Photos from the Sistine Chapel in the Vatican Museum, and a bit about the Vatican | Sistine Chapel visit
Small (as in Vatican City) can be beautiful and that the Vaticano is. The Vatican Museums house some $15 billion in art, although some of it is way beyond a monetary evaluation. The popes who built the art collection, as well as the Basilica and the rest, were scoundrels who engaged in deception, fornication, thievery, hypocrisy and much more including the sale of what I call ‘get out of purgatory free’ cards: you contributed in some fashion and in exchange the Church guaranteed you would be more leniently treated by the celestial powers that be. But no one can deny that the legacy they left us is a storehouse of treasure that has enriched the world. As much as I detest those people and hate to admit it, but we are indebted to them, yet own allegiance to their means.

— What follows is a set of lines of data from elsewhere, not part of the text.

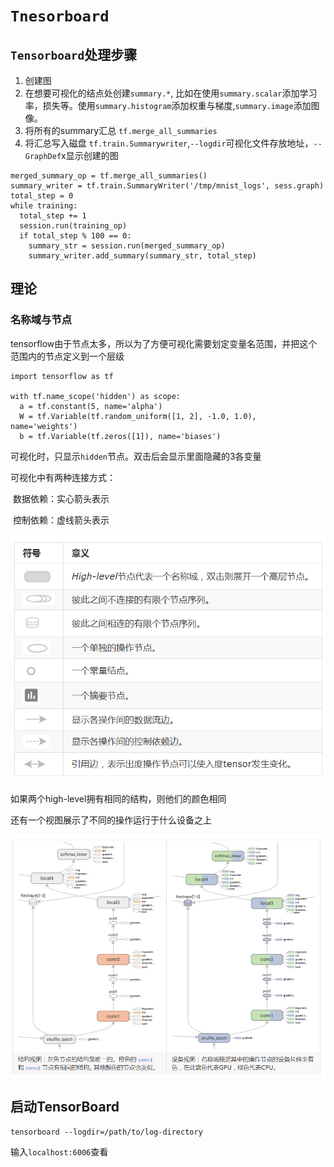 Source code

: # `Tnesorboard`

## `Tensorboard`处理步骤

1. 创建图
2. 在想要可视化的结点处创建`summary.*`, 比如在使用`summary.scalar`添加学习率，损失等。使用`summary.histogram`添加权重与梯度,`summary.image`添加图像。
3. 将所有的summary汇总 `tf.merge_all_summaries`
4. 将汇总写入磁盘 `tf.train.Summarywriter`,`--logdir`可视化文件存放地址，`--GraphDef`x显示创建的图

```
merged_summary_op = tf.merge_all_summaries()
summary_writer = tf.train.SummaryWriter('/tmp/mnist_logs', sess.graph)
total_step = 0
while training:
  total_step += 1
  session.run(training_op)
  if total_step % 100 == 0:
    summary_str = session.run(merged_summary_op)
    summary_writer.add_summary(summary_str, total_step)

```

## 理论

### 名称域与节点

tensorflow由于节点太多，所以为了方便可视化需要划定变量名范围，并把这个范围内的节点定义到一个层级

```
import tensorflow as tf

with tf.name_scope('hidden') as scope:
  a = tf.constant(5, name='alpha')
  W = tf.Variable(tf.random_uniform([1, 2], -1.0, 1.0), name='weights')
  b = tf.Variable(tf.zeros([1]), name='biases')
```

可视化时，只显示`hidden`节点。双击后会显示里面隐藏的3各变量

可视化中有两种连接方式：

​	数据依赖：实心箭头表示

​	控制依赖：虚线箭头表示

![可视化符号的表示](./assets/keshihuafuhaobiaoshi.PNG)

如果两个high-level拥有相同的结构，则他们的颜色相同

还有一个视图展示了不同的操作运行于什么设备之上

![jiegoutu](.\assets/jiegoutu.PNG)

## 启动TensorBoard

```
tensorboard --logdir=/path/to/log-directory
```

输入`localhost:6006`查看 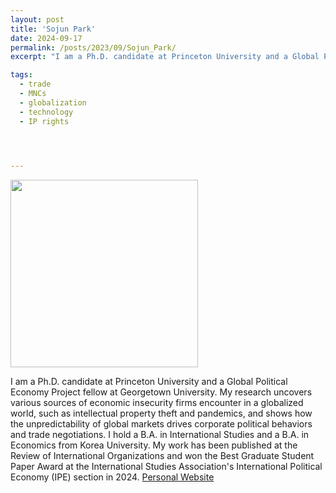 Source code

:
 ```yaml
---
layout: post
title: 'Sojun Park'
date: 2024-09-17
permalink: /posts/2023/09/Sojun_Park/
excerpt: "I am a Ph.D. candidate at Princeton University and a Global Political Economy Project fellow at Georgetown University. My research uncovers various sources of economic insecurity firms encounter in a globalized world, such as intellectual property theft and pandemics, and shows how the unpredictability of global markets drives corporate political behaviors and trade negotiations. I hold a B.A. in International Studies and a B.A. in Economics from Korea University. My work has been published at the Review of International Organizations and won the Best Graduate Student Paper Award at the International Studies Association's International Political Economy (IPE) section in 2024."

tags:
  - trade
  - MNCs
  - globalization
  - technology
  - IP rights



  
---
```

<img src="https://gsipe-workshop.github.io/images/Sojun_Park.jpg" width="300" height="300" />


I am a Ph.D. candidate at Princeton University and a Global Political Economy Project fellow at Georgetown University. My research uncovers various sources of economic insecurity firms encounter in a globalized world, such as intellectual property theft and pandemics, and shows how the unpredictability of global markets drives corporate political behaviors and trade negotiations. I hold a B.A. in International Studies and a B.A. in Economics from Korea University. My work has been published at the Review of International Organizations and won the Best Graduate Student Paper Award at the International Studies Association's International Political Economy (IPE) section in 2024.
<a href= "https://www.sojunpark.com/">Personal Website</a>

Vatican City is a country officially recognized by treaty between the Vatican and the Italian government since 1929 when Mussolini and the Pope came to an agreement. Before the reunification of Italy in 1861, the Pope ruled much of Italy from the Vatican, but the Risorgimento, as it is called in Italian, reduced the papal state to a mere 44 hectares, and it remains the smallest country in the world both in size and population.

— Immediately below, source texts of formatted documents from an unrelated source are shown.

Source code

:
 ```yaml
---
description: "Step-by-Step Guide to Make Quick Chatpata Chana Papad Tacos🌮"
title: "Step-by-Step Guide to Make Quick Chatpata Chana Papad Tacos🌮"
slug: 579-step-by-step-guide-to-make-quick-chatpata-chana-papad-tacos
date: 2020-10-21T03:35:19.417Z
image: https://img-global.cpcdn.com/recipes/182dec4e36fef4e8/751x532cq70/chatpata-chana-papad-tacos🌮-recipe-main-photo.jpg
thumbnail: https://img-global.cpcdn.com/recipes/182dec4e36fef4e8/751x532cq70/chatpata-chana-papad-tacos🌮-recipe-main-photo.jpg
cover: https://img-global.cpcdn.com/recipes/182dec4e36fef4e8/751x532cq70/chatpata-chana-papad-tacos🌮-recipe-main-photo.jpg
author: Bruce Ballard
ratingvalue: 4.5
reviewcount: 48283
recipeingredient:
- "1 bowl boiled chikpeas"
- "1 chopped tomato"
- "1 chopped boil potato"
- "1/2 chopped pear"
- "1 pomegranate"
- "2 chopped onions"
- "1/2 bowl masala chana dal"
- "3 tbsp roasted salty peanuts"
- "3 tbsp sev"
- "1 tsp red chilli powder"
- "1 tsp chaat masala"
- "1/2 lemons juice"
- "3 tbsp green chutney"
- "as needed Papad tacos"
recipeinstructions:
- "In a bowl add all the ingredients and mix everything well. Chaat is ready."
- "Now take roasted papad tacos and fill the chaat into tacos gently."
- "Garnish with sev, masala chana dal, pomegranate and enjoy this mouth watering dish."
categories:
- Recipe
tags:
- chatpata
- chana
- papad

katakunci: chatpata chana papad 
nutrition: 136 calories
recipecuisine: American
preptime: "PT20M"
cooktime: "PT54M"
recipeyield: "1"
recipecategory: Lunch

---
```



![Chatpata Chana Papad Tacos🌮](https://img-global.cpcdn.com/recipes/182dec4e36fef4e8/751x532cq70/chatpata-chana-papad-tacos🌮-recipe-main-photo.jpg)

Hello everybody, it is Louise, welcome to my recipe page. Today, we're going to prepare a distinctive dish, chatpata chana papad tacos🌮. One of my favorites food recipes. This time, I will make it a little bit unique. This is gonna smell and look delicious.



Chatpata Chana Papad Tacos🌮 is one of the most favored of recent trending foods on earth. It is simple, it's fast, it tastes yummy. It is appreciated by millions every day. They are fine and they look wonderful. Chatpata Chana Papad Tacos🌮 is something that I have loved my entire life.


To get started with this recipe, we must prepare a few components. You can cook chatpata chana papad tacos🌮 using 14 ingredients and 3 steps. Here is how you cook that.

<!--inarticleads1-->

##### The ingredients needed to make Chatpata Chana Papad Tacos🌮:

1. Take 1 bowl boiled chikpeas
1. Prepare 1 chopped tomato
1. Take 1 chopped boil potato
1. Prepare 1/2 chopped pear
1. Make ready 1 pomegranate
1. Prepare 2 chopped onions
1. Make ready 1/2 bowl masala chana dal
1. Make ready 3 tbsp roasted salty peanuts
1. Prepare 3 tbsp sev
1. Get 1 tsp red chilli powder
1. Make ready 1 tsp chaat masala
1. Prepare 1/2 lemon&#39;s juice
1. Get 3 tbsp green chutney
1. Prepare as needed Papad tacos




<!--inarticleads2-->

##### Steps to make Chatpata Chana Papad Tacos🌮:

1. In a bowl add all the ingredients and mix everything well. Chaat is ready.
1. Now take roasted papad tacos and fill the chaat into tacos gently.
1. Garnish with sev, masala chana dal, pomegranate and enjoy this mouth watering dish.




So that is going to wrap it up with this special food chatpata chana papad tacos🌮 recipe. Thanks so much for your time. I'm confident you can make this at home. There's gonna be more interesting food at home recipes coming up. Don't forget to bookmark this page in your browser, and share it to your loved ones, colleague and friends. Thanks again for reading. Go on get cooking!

You may have heard the term “The Holy See” and wondered about the meaning. The Holy See governs the religious life of the world’s 1 billion Catholics. It is the arm of the Roman Catholic Church (RCC) that has diplomatic relations with other countries, not the Vatican City. It’s an odd arrangement, indeed, but there you have it. Another tidbit- the word ‘see’ in “Holy See”comes from the Latin ‘Sede,’ meaning ‘Seat,’ so has nothing to do with seeing and thus not as presumptuous as it seems.
Many people confuse the Museums (there is just one entrance to all of them) with St Peter’s Basilica. Each has its own entrance- if you standing on line in front of St Peter’s you are not going into the Museums. The Museum is not free except for the first Sunday, while the Basilica is always free, though given the costs involved I would not blame the church if it decided to charge. It’s houses amazing art, including Michelangelo’s Pieta, completed when he was just 23 years old.
There is additional background information following the next section.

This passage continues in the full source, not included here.